» REQUIRED ACTION
Each record below must be returned exactly as shown.

» SOURCE RECORDS

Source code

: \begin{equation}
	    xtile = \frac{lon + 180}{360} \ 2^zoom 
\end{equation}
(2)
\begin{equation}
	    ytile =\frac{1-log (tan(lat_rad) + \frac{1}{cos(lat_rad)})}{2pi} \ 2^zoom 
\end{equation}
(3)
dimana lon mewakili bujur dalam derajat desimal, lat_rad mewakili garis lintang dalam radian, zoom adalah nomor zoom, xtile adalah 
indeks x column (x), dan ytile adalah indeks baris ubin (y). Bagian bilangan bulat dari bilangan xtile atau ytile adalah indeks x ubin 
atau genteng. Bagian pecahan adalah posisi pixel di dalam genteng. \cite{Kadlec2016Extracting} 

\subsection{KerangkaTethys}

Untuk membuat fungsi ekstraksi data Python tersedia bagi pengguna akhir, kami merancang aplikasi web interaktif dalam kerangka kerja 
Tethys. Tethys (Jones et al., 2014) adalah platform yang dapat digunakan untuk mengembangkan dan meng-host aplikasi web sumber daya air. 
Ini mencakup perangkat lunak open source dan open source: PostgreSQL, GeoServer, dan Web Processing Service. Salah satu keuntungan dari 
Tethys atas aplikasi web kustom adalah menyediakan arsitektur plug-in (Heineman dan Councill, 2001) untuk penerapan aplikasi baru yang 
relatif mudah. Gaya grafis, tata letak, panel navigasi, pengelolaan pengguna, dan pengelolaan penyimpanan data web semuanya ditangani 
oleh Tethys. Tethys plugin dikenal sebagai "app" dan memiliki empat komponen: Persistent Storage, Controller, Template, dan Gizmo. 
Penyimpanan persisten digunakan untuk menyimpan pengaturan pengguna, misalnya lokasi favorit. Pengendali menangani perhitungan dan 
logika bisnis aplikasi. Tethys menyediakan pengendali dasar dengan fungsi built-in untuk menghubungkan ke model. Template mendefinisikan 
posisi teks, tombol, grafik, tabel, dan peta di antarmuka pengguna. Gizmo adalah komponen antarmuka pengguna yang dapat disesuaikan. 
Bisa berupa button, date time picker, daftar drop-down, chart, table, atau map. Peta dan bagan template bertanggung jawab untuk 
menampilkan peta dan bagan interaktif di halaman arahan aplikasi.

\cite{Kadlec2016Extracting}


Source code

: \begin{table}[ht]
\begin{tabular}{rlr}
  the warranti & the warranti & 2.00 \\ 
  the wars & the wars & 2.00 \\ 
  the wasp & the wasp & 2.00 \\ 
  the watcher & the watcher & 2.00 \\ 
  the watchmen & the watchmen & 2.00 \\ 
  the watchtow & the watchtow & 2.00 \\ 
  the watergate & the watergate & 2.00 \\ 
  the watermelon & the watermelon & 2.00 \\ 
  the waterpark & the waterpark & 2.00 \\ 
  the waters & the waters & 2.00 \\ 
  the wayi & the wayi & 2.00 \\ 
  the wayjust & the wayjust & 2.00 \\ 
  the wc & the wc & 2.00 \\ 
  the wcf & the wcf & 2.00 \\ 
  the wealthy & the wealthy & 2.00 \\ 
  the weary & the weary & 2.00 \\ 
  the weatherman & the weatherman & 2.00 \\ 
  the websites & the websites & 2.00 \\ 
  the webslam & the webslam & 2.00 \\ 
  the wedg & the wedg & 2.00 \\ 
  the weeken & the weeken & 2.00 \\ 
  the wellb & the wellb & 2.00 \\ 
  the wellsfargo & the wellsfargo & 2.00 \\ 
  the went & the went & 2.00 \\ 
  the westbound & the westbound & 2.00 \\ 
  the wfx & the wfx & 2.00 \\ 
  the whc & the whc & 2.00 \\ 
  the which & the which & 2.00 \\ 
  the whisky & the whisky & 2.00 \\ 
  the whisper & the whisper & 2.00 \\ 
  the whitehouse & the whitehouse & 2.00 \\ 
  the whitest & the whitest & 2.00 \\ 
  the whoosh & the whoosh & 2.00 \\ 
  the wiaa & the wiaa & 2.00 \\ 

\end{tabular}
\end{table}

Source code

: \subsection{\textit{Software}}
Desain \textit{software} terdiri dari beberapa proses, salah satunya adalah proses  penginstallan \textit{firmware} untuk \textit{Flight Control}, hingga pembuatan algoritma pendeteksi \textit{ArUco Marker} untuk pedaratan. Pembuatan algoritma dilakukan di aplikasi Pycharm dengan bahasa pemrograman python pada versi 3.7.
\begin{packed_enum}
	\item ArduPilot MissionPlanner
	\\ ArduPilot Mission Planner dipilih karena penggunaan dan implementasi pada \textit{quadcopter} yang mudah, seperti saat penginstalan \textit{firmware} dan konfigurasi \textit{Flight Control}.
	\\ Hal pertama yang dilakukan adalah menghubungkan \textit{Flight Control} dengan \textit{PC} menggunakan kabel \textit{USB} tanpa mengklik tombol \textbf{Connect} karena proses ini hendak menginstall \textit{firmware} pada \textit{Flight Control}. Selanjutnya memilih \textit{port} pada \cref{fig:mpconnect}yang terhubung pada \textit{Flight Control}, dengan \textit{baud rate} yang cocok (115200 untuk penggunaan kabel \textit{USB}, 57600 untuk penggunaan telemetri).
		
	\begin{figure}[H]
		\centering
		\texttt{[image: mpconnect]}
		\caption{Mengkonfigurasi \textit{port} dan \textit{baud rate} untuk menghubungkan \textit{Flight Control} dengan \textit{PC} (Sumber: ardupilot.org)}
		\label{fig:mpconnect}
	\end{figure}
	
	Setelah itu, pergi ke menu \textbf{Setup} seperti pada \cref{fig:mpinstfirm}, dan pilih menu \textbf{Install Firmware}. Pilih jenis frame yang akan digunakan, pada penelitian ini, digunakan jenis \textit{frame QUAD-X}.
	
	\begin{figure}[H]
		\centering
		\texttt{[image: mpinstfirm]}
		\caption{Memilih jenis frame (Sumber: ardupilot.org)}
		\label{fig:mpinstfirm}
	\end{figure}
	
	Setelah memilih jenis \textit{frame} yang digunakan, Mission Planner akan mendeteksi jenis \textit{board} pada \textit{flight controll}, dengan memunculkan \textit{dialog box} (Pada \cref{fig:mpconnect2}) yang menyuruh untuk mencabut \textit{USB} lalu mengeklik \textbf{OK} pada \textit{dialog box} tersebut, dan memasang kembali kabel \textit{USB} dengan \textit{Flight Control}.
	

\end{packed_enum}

» TASK RESULT
Source code

: \begin{equation}
	    xtile = \frac{lon + 180}{360} \ 2^zoom 
\end{equation}
(2)
\begin{equation}
	    ytile =\frac{1-log (tan(lat_rad) + \frac{1}{cos(lat_rad)})}{2pi} \ 2^zoom 
\end{equation}
(3)
dimana lon mewakili bujur dalam derajat desimal, lat_rad mewakili garis lintang dalam radian, zoom adalah nomor zoom, xtile adalah 
indeks x column (x), dan ytile adalah indeks baris ubin (y). Bagian bilangan bulat dari bilangan xtile atau ytile adalah indeks x ubin 
atau genteng. Bagian pecahan adalah posisi pixel di dalam genteng. \cite{Kadlec2016Extracting} 

\subsection{KerangkaTethys}

Untuk membuat fungsi ekstraksi data Python tersedia bagi pengguna akhir, kami merancang aplikasi web interaktif dalam kerangka kerja 
Tethys. Tethys (Jones et al., 2014) adalah platform yang dapat digunakan untuk mengembangkan dan meng-host aplikasi web sumber daya air. 
Ini mencakup perangkat lunak open source dan open source: PostgreSQL, GeoServer, dan Web Processing Service. Salah satu keuntungan dari 
Tethys atas aplikasi web kustom adalah menyediakan arsitektur plug-in (Heineman dan Councill, 2001) untuk penerapan aplikasi baru yang 
relatif mudah. Gaya grafis, tata letak, panel navigasi, pengelolaan pengguna, dan pengelolaan penyimpanan data web semuanya ditangani 
oleh Tethys. Tethys plugin dikenal sebagai "app" dan memiliki empat komponen: Persistent Storage, Controller, Template, dan Gizmo. 
Penyimpanan persisten digunakan untuk menyimpan pengaturan pengguna, misalnya lokasi favorit. Pengendali menangani perhitungan dan 
logika bisnis aplikasi. Tethys menyediakan pengendali dasar dengan fungsi built-in untuk menghubungkan ke model. Template mendefinisikan 
posisi teks, tombol, grafik, tabel, dan peta di antarmuka pengguna. Gizmo adalah komponen antarmuka pengguna yang dapat disesuaikan. 
Bisa berupa button, date time picker, daftar drop-down, chart, table, atau map. Peta dan bagan template bertanggung jawab untuk 
menampilkan peta dan bagan interaktif di halaman arahan aplikasi.

\cite{Kadlec2016Extracting}


Source code

: \begin{table}[ht]
\begin{tabular}{rlr}
  the warranti & the warranti & 2.00 \\ 
  the wars & the wars & 2.00 \\ 
  the wasp & the wasp & 2.00 \\ 
  the watcher & the watcher & 2.00 \\ 
  the watchmen & the watchmen & 2.00 \\ 
  the watchtow & the watchtow & 2.00 \\ 
  the watergate & the watergate & 2.00 \\ 
  the watermelon & the watermelon & 2.00 \\ 
  the waterpark & the waterpark & 2.00 \\ 
  the waters & the waters & 2.00 \\ 
  the wayi & the wayi & 2.00 \\ 
  the wayjust & the wayjust & 2.00 \\ 
  the wc & the wc & 2.00 \\ 
  the wcf & the wcf & 2.00 \\ 
  the wealthy & the wealthy & 2.00 \\ 
  the weary & the weary & 2.00 \\ 
  the weatherman & the weatherman & 2.00 \\ 
  the websites & the websites & 2.00 \\ 
  the webslam & the webslam & 2.00 \\ 
  the wedg & the wedg & 2.00 \\ 
  the weeken & the weeken & 2.00 \\ 
  the wellb & the wellb & 2.00 \\ 
  the wellsfargo & the wellsfargo & 2.00 \\ 
  the went & the went & 2.00 \\ 
  the westbound & the westbound & 2.00 \\ 
  the wfx & the wfx & 2.00 \\ 
  the whc & the whc & 2.00 \\ 
  the which & the which & 2.00 \\ 
  the whisky & the whisky & 2.00 \\ 
  the whisper & the whisper & 2.00 \\ 
  the whitehouse & the whitehouse & 2.00 \\ 
  the whitest & the whitest & 2.00 \\ 
  the whoosh & the whoosh & 2.00 \\ 
  the wiaa & the wiaa & 2.00 \\ 

\end{tabular}
\end{table}

Source code

: \subsection{\textit{Software}}
Desain \textit{software} terdiri dari beberapa proses, salah satunya adalah proses  penginstallan \textit{firmware} untuk \textit{Flight Control}, hingga pembuatan algoritma pendeteksi \textit{ArUco Marker} untuk pedaratan. Pembuatan algoritma dilakukan di aplikasi Pycharm dengan bahasa pemrograman python pada versi 3.7.
\begin{packed_enum}
	\item ArduPilot MissionPlanner
	\\ ArduPilot Mission Planner dipilih karena penggunaan dan implementasi pada \textit{quadcopter} yang mudah, seperti saat penginstalan \textit{firmware} dan konfigurasi \textit{Flight Control}.
	\\ Hal pertama yang dilakukan adalah menghubungkan \textit{Flight Control} dengan \textit{PC} menggunakan kabel \textit{USB} tanpa mengklik tombol \textbf{Connect} karena proses ini hendak menginstall \textit{firmware} pada \textit{Flight Control}. Selanjutnya memilih \textit{port} pada \cref{fig:mpconnect}yang terhubung pada \textit{Flight Control}, dengan \textit{baud rate} yang cocok (115200 untuk penggunaan kabel \textit{USB}, 57600 untuk penggunaan telemetri).
		
	\begin{figure}[H]
		\centering
		\texttt{[image: mpconnect]}
		\caption{Mengkonfigurasi \textit{port} dan \textit{baud rate} untuk menghubungkan \textit{Flight Control} dengan \textit{PC} (Sumber: ardupilot.org)}
		\label{fig:mpconnect}
	\end{figure}
	
	Setelah itu, pergi ke menu \textbf{Setup} seperti pada \cref{fig:mpinstfirm}, dan pilih menu \textbf{Install Firmware}. Pilih jenis frame yang akan digunakan, pada penelitian ini, digunakan jenis \textit{frame QUAD-X}.
	
	\begin{figure}[H]
		\centering
		\texttt{[image: mpinstfirm]}
		\caption{Memilih jenis frame (Sumber: ardupilot.org)}
		\label{fig:mpinstfirm}
	\end{figure}
	
	Setelah memilih jenis \textit{frame} yang digunakan, Mission Planner akan mendeteksi jenis \textit{board} pada \textit{flight controll}, dengan memunculkan \textit{dialog box} (Pada \cref{fig:mpconnect2}) yang menyuruh untuk mencabut \textit{USB} lalu mengeklik \textbf{OK} pada \textit{dialog box} tersebut, dan memasang kembali kabel \textit{USB} dengan \textit{Flight Control}.
	

\end{packed_enum}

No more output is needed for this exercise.